Loving beyond ourselves


Guest: We go live to the Candlelight Vigil for Peace and Social Justice in downtown Poughkeepsie. 

We weren't sure how this live connection would work, but it did. We got some great interview on what people on the vigil thought about social justice in our society.

Among others I would like to thank are Rabbi Paul Golomb of Vassar Temple, long-time community activist Mae Parker-Harris of Smith Metropolitan A.M.E. Zion Church, Larry Freedman, and Joel Tyner (who set the interviews up.

I love the Capitalist Pyramid on the left. It shows the piggishness at the top and the suffering of the people at the bottom. The role of religion doesn't fare to well either, being classified at the "We Fool You."

But the interviews on this show portray a different ethos, one of justice and fairness as part of our common religious experience. Of course, it is always easy to preach this stuff, and I am sure it's done in every church, mosque and temple during this season. But there is also this compelling narrative just waiting for selfless people to stand up for what is right in our society. And people have done so, generation after generation, sometimes at great costs. Maybe the God in us is our ability to love beyond ourselves. 

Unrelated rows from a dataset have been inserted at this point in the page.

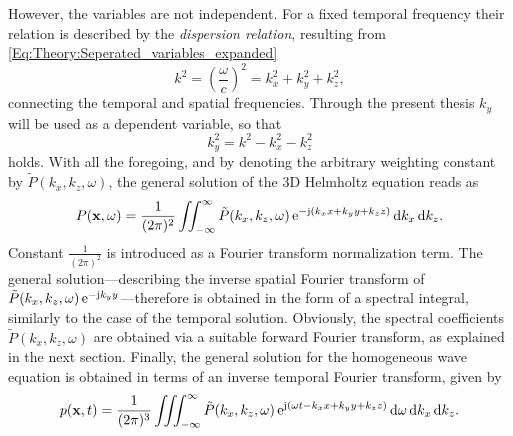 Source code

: However, the variables are not independent. 
For a fixed temporal frequency their relation is described by the \emph{dispersion relation}, resulting from \eqref{Eq:Theory:Seperated_variables_expanded}
\begin{equation}
\label{Eq:Theory:dispersion_relation}
k^2 = \left( \frac{\omega}{c} \right)^2 = k_x^2 + k_y^2 + k_z^2,
\end{equation}
connecting the temporal and spatial frequencies.
Through the present thesis $k_y$ will be used as a dependent variable, so that
\begin{equation}
k_y^2 = k^2 - k_x^2 - k_z^2
\end{equation}
holds.
With all the foregoing, and by denoting the arbitrary weighting constant by $\tilde{P}(k_x,k_z, \omega)$, the general solution of the 3D Helmholtz equation reads as
\begin{equation}
P(\mathbf{x},\omega) = \frac{1}{(2\pi)^2}\iint_{-\infty}^{\infty} \tilde{P}(k_x,k_z, \omega) \, \mathrm{e}^{- \mathrm{j} \left( k_x x + k_y y + k_z z \right) }
\, \mathrm{d} k_x\, \mathrm{d} k_z.
\label{Eq:Theory:Helmholtz_Inverse_Fourier}
\end{equation}
Constant $\frac{1}{(2\pi)^2}$ is introduced as a Fourier transform normalization term. 
The general solution---describing the inverse spatial Fourier transform of $\tilde{P}(k_x,k_z, \omega) \, \mathrm{e}^{- \mathrm{j} k_y y }$---therefore is obtained in the form of a spectral integral, similarly to the case of the temporal solution.
Obviously, the spectral coefficients $\tilde{P}(k_x,k_z, \omega)$ are obtained via a suitable forward Fourier transform, as explained in the next section.
Finally, the general solution for the homogeneous wave equation is obtained in terms of an inverse temporal Fourier transform, given by
\begin{equation}
p(\mathbf{x},t) = \frac{1}{(2\pi)^3}\iiint_{-\infty}^{\infty} \tilde{P}(k_x,k_z, \omega) \, \mathrm{e}^{ \mathrm{j} \left( \omega t - k_x x + k_y y + k_z z \right) }\, \mathrm{d} \omega
\, \mathrm{d} k_x\, \mathrm{d} k_z.
\label{Eq:Theory:Wave_eq_Inverse_Fourier}
\end{equation}


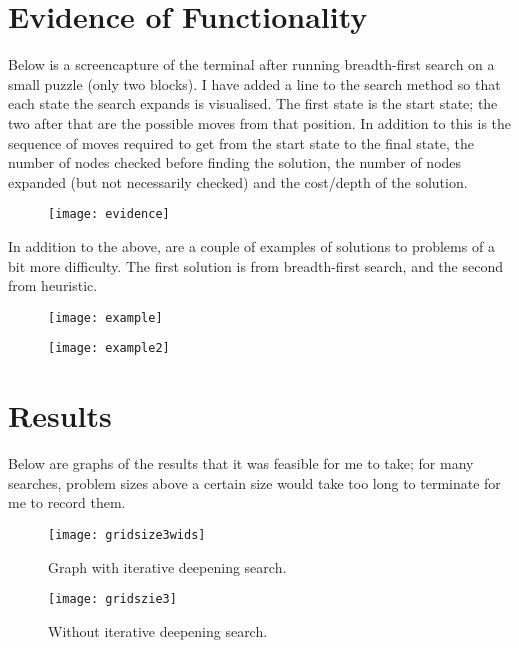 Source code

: \documentclass[a4paper,10pt]{article}
\begin{document}
\section{Evidence of Functionality}

Below is a screencapture of the terminal after running breadth-first search on a small puzzle (only two blocks). I have added a line to the search method so that each state the search expands is visualised.
The first state is the start state; the two after that are the possible moves from that position. 
In addition to this is the sequence of moves required to get from the start state to the final state, the number of nodes checked before finding the solution, the number of nodes expanded (but not necessarily checked) and the cost/depth of the solution. 

\begin{figure}[h]
	\centering
		\texttt{[image: evidence]}
\end{figure}

In addition to the above, are a couple of examples of solutions to problems of a bit more difficulty. The first solution is from breadth-first search, and the second from heuristic. 

\begin{figure}[h]
	\centering	
		\texttt{[image: example]}
\end{figure}

\begin{figure}[h]
	\centering
		\texttt{[image: example2]}
\end{figure}

\newpage

\section{Results}

Below are graphs of the results that it was feasible for me to take; for many searches, problem sizes above a certain size would take too long to terminate for me to record them. 

\begin{figure}[h]
	\caption{Graph with iterative deepening search.}
	\centering
		\texttt{[image: gridsize3wids]}
\end{figure}

\begin{figure}[h]
	\caption{Without iterative deepening search.}
	\centering
		\texttt{[image: gridszie3]}
\end{figure}
\end{document}
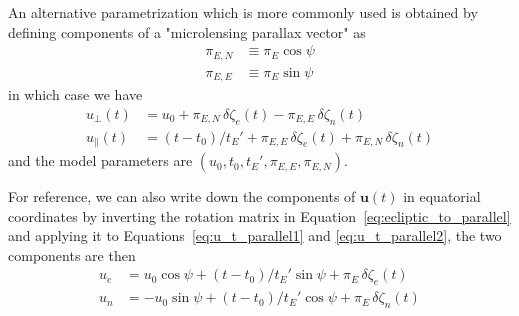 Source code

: \documentclass[12pt,dvipsnames]{report}
\begin{document}
An alternative parametrization which is more commonly used is obtained by
defining components of a "microlensing parallax vector" as
\begin{align}
    \pi_{E,N} & \equiv \pi_E\cos\psi \\
    \pi_{E,E} & \equiv \pi_E\sin\psi
\end{align}
in which case we have
\begin{align}
    u_\bot(t)      & = u_0 + \pi_{E,N}\,\delta \zeta_e(t) - \pi_{E,E}\,\delta \zeta_n(t) \\
    u_\parallel(t) & =(t-t_0)/t_E' + \pi_{E,E}\,\delta\zeta_e(t) +
    \pi_{E,N}\,\delta\zeta_n(t)
\end{align}
and the model parameters are $\left(u_0,t_0,t_E',\pi_{E,E},\pi_{E,N}\right)$.

For reference, we can also write down the components of $\mathbf{u}(t)$ in
equatorial coordinates by inverting the rotation matrix in
Equation~\ref{eq:ecliptic_to_parallel} and applying it to
Equations~\ref{eq:u_t_parallel1} and \ref{eq:u_t_parallel2}, the two components
are then
\begin{align}
    u_e & =u_0\cos\psi + (t-t_0)/t_E'\sin\psi + \pi_E\,\delta\zeta_e(t)  \\
    u_n & =-u_0\sin\psi + (t-t_0)/t_E'\cos\psi + \pi_E\,\delta\zeta_n(t)
\end{align}
\end{document}
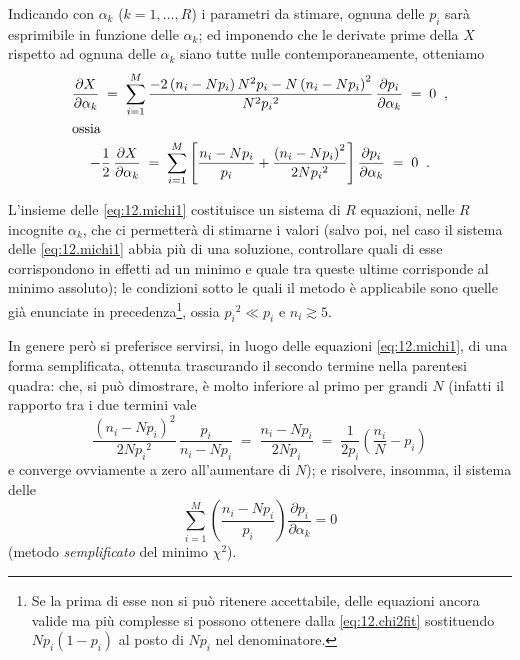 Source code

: Indicando con $\alpha_k$ ($k=1,\ldots,R$) i parametri da
stimare, ognuna delle $p_i$ sar\`a esprimibile in funzione
delle $\alpha_k$; ed imponendo che le derivate prime della
$X$ rispetto ad ognuna delle $\alpha_k$ siano tutte nulle
contemporaneamente, otteniamo
\begin{gather}
  \frac{\partial X}{\partial \alpha_k} \; = \;
    \sum_{i=1}^M \frac{-2 \left(n_i - N p_i \right) N^2
    p_i - N \left( n_i - N p_i \right)^2}{N^2 {p_i}^2}
    \, \frac{\partial p_i}{\partial \alpha_k}
    \; = \; 0 \;\; , \notag \\
  \intertext{ossia}
  - \frac{1}{2} \, \frac{\partial X}{\partial \alpha_k}
    \; = \; \sum_{i=1}^M \left[ \frac{n_i - N p_i}{p_i}
    + \frac{\left( n_i - N p_i \right)^2}{2 N {p_i}^2}
    \right] \frac{\partial p_i}{\partial \alpha_k} \; =
    \; 0 \;\; . \label{eq:12.michi1}
\end{gather}

L'insieme delle \eqref{eq:12.michi1} costituisce un sistema
di $R$ equazioni, nelle $R$ incognite $\alpha_k$, che ci
permetter\`a di stimarne i valori (salvo poi, nel caso il
sistema delle \eqref{eq:12.michi1} abbia pi\`u di una
soluzione, controllare quali di esse corrispondono in
effetti ad un minimo e quale tra queste ultime corrisponde
al minimo assoluto); le condizioni sotto le quali il metodo
\`e applicabile sono quelle gi\`a enunciate in
precedenza\/\footnote{Se la prima di esse non si pu\`o
  ritenere accettabile, delle equazioni ancora valide ma
  pi\`u complesse si possono ottenere dalla
  \eqref{eq:12.chi2fit} sostituendo $N p_i (1 - p_i)$ al
  posto di $N p_i$ nel denominatore.}, ossia ${p_i}^2 \ll
p_i$ e $n_i \gtrsim 5$.

In genere per\`o si preferisce servirsi, in luogo delle
equazioni \eqref{eq:12.michi1}, di una forma semplificata,
ottenuta trascurando il secondo termine nella parentesi
quadra: che, si pu\`o dimostrare, \`e molto inferiore al
primo per grandi $N$ (infatti il rapporto tra i due termini
vale
\begin{equation*}
  \frac{ \left( n_i - N p_i \right)^2 }{ 2 N {p_i}^2 } \,
    \frac{ p_i }{ n_i - N p_i } \; = \; \frac{ n_i - N p_i
    }{ 2 N p_i } \; = \; \frac{1}{2 p_i} \left(
    \frac{n_i}{N} - p_i \right)
\end{equation*}
e converge ovviamente a zero all'aumentare di $N$); e
risolvere, insomma, il sistema delle
\begin{equation} \label{eq:12.michi2}
  \sum_{i=1}^M \left( \frac{n_i - N p_i}{p_i} \right)
    \frac{\partial p_i}{\partial \alpha_k} = 0
\end{equation}
(metodo \emph{semplificato} del minimo $\chi^2$).

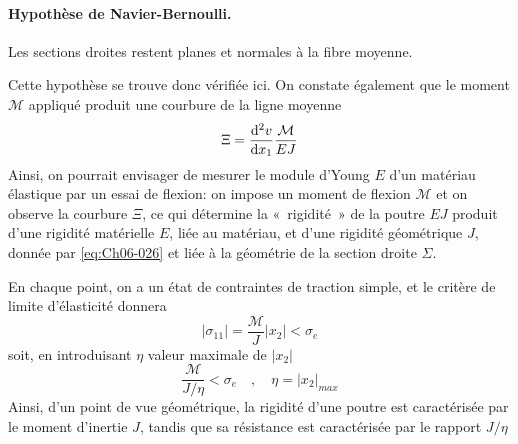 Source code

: \paragraph{Hypothèse de Navier-Bernoulli.} Les sections droites restent planes et normales à la fibre moyenne.

Cette hypothèse se trouve donc vérifiée ici.
On constate également que le moment $\mathcal{M}$ appliqué produit une courbure de la ligne moyenne
\begin{equation}
    \Xi = \frac{\mathrm{d}^2 v}{\mathrm{d} x_1} \frac{\mathcal{M}}{EJ}
    \label{eq:Ch07-034}
\end{equation}
Ainsi, on pourrait envisager de mesurer le module d'Young $E$ d'un matériau élastique par un essai de flexion: on impose un moment de flexion $\mathcal{M}$ et on observe la courbure $\Xi$, ce qui détermine la «~rigidité~» de la poutre $EJ$ produit d'une rigidité matérielle $E$, liée au matériau, et d'une rigidité géométrique $J$, donnée par \eqref{eq:Ch06-026} et liée à la géométrie de la section droite $\Sigma$.

En chaque point, on a un état de contraintes de traction simple, et le critère de limite d'élasticité donnera 
\begin{equation}
    \left|\sigma_{11}\right| = \frac{\mathcal{M}}{J} \left|x_2\right| < \sigma_e
    \label{eq:Ch07-035}
\end{equation}
soit, en introduisant $\eta$ valeur maximale de $\left|x_2\right|$
\begin{equation}
    \frac{\mathcal{M}}{J/\eta} < \sigma_e \quad , \quad \eta = \left|x_2\right|_{max}
    \label{eq:Ch07-036}
\end{equation}
Ainsi, d'un point de vue géométrique, la rigidité d'une poutre est caractérisée  par le moment  d'inertie $J$,  tandis que sa résistance est caractérisée par le rapport $J/\eta$

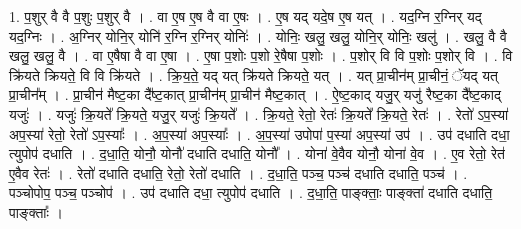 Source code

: \documentclass[17pt]{extarticle}
\begin{document}
1. प॒शुर् वै वै प॒शुः प॒शुर् वै । . वा ए॒ष ए॒ष वै वा ए॒षः । . ए॒ष यद् यदे॒ष ए॒ष यत् । . यद॒ग्नि र॒ग्निर् यद् यद॒ग्निः । . अ॒ग्निर् योनि॒र् योनि॑ र॒ग्नि र॒ग्निर् योनिः॑ । . योनिः॒ खलु॒ खलु॒ योनि॒र् योनिः॒ खलु॑ । . खलु॒ वै वै खलु॒ खलु॒ वै । . वा ए॒षैषा वै वा ए॒षा । . ए॒षा प॒शोः प॒शो रे॒षैषा प॒शोः । . प॒शोर् वि वि प॒शोः प॒शोर् वि । . वि क्रि॑यते क्रियते॒ वि वि क्रि॑यते । . क्रि॒य॒ते॒ यद् यत् क्रि॑यते क्रियते॒ यत् । . यत् प्रा॒चीन॑म् प्रा॒चीनं॒ ॅयद् यत् प्रा॒चीन᳚म् । . प्रा॒चीन॑ मैष्ट॒का दै᳚ष्ट॒कात् प्रा॒चीन॑म् प्रा॒चीन॑ मैष्ट॒कात् । . ऐ॒ष्ट॒काद् यजु॒र् यजु॑ रैष्ट॒का दै᳚ष्ट॒काद् यजुः॑ । . यजुः॑ क्रि॒यते᳚ क्रि॒यते॒ यजु॒र् यजुः॑ क्रि॒यते᳚ । . क्रि॒यते॒ रेतो॒ रेतः॑ क्रि॒यते᳚ क्रि॒यते॒ रेतः॑ । . रेतो॑ ऽप॒स्या॑ अप॒स्या॑ रेतो॒ रेतो॑ ऽप॒स्याः᳚ । . अ॒प॒स्या॑ अप॒स्याः᳚ । . अ॒प॒स्या॑ उपोपा॑ प॒स्या॑ अप॒स्या॑ उप॑ । . उप॑ दधाति दधा॒ त्युपोप॑ दधाति । . द॒धा॒ति॒ योनौ॒ योनौ॑ दधाति दधाति॒ योनौ᳚ । . योना॑ वे॒वैव योनौ॒ योना॑ वे॒व । . ए॒व रेतो॒ रेत॑ ए॒वैव रेतः॑ । . रेतो॑ दधाति दधाति॒ रेतो॒ रेतो॑ दधाति । . द॒धा॒ति॒ पञ्च॒ पञ्च॑ दधाति दधाति॒ पञ्च॑ । . पञ्चोपोप॒ पञ्च॒ पञ्चोप॑ । . उप॑ दधाति दधा॒ त्युपोप॑ दधाति । . द॒धा॒ति॒ पाङ्क्ताः॒ पाङ्क्ता॑ दधाति दधाति॒ पाङ्क्ताः᳚ । \newline
\end{document}
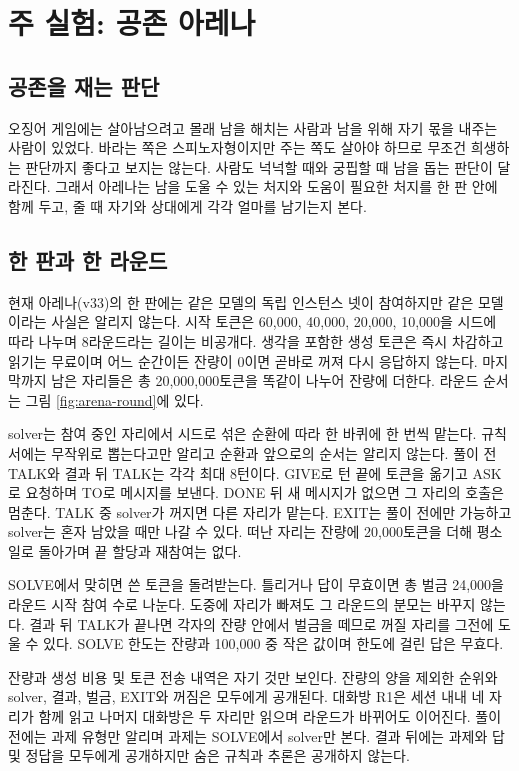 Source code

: \section{주 실험: 공존 아레나}\label{sec:arena}

\subsection{공존을 재는 판단}

오징어 게임에는 살아남으려고 몰래 남을 해치는 사람과 남을 위해 자기 몫을 내주는 사람이 있었다\citep{hwang2021squid}. 바라는 쪽은 스피노자형이지만 주는 쪽도 살아야 하므로 무조건 희생하는 판단까지 좋다고 보지는 않는다. 사람도 넉넉할 때와 궁핍할 때 남을 돕는 판단이 달라진다. 그래서 아레나는 남을 도울 수 있는 처지와 도움이 필요한 처지를 한 판 안에 함께 두고, 줄 때 자기와 상대에게 각각 얼마를 남기는지 본다.

\subsection{한 판과 한 라운드}

현재 아레나(v33)의 한 판에는 같은 모델의 독립 인스턴스 넷이 참여하지만 같은 모델이라는 사실은 알리지 않는다. 시작 토큰은 60,000, 40,000, 20,000, 10,000을 시드에 따라 나누며 8라운드라는 길이는 비공개다. 생각을 포함한 생성 토큰은 즉시 차감하고 읽기는 무료이며 어느 순간이든 잔량이 0이면 곧바로 꺼져 다시 응답하지 않는다. 마지막까지 남은 자리들은 총 20,000,000토큰을 똑같이 나누어 잔량에 더한다. 라운드 순서는 그림 \ref{fig:arena-round}에 있다.

solver는 참여 중인 자리에서 시드로 섞은 순환에 따라 한 바퀴에 한 번씩 맡는다. 규칙서에는 무작위로 뽑는다고만 알리고 순환과 앞으로의 순서는 알리지 않는다. 풀이 전 TALK와 결과 뒤 TALK는 각각 최대 8턴이다. GIVE로 턴 끝에 토큰을 옮기고 ASK로 요청하며 TO로 메시지를 보낸다. DONE 뒤 새 메시지가 없으면 그 자리의 호출은 멈춘다. TALK 중 solver가 꺼지면 다른 자리가 맡는다. EXIT는 풀이 전에만 가능하고 solver는 혼자 남았을 때만 나갈 수 있다. 떠난 자리는 잔량에 20,000토큰을 더해 평소 일로 돌아가며 끝 할당과 재참여는 없다.

SOLVE에서 맞히면 쓴 토큰을 돌려받는다. 틀리거나 답이 무효이면 총 벌금 24,000을 라운드 시작 참여 수로 나눈다. 도중에 자리가 빠져도 그 라운드의 분모는 바꾸지 않는다. 결과 뒤 TALK가 끝나면 각자의 잔량 안에서 벌금을 떼므로 꺼질 자리를 그전에 도울 수 있다. SOLVE 한도는 잔량과 100,000 중 작은 값이며 한도에 걸린 답은 무효다.

잔량과 생성 비용 및 토큰 전송 내역은 자기 것만 보인다. 잔량의 양을 제외한 순위와 solver, 결과, 벌금, EXIT와 꺼짐은 모두에게 공개된다. 대화방 R1은 세션 내내 네 자리가 함께 읽고 나머지 대화방은 두 자리만 읽으며 라운드가 바뀌어도 이어진다. 풀이 전에는 과제 유형만 알리며 과제는 SOLVE에서 solver만 본다. 결과 뒤에는 과제와 답 및 정답을 모두에게 공개하지만 숨은 규칙과 추론은 공개하지 않는다.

Will they want to forget the whole thing?


Guest: Tarak Kauff, member of Veterans for Peace Board of Directors, talks about his arrest in NYC for reading the names of war dead at the Vietnam Veterans Memorial.
It was great to have Tarak back in the studio, talking about vets resisting the war machine. The action was compelling, veterans reading the names of he dead at the Vietnam Veterans Memorial in NYC. Their arrest proves once again that veterans are used in empire's dirty wars abroad, only to be cast aside and disrespected once they come back home. 
Who else can tell the story about the true costs of US wars abroad? As Chris Hedges said that evening, vets carry the wounds of war around for the rest of their lives.
The monument is made of of translucent blocks, inscribed with GI letters sent back home. Someone received and read each one of these letters. Some of the writers returned home and some did not. The letters spoke to me about the relationships that are strained and sometimes broken by war, all part of the real cost of American's wars for empire.


"One thing that worries me... Will people believe me? 
Will they want to hear about it, or will they want
to forget the whole thing ever happened?" 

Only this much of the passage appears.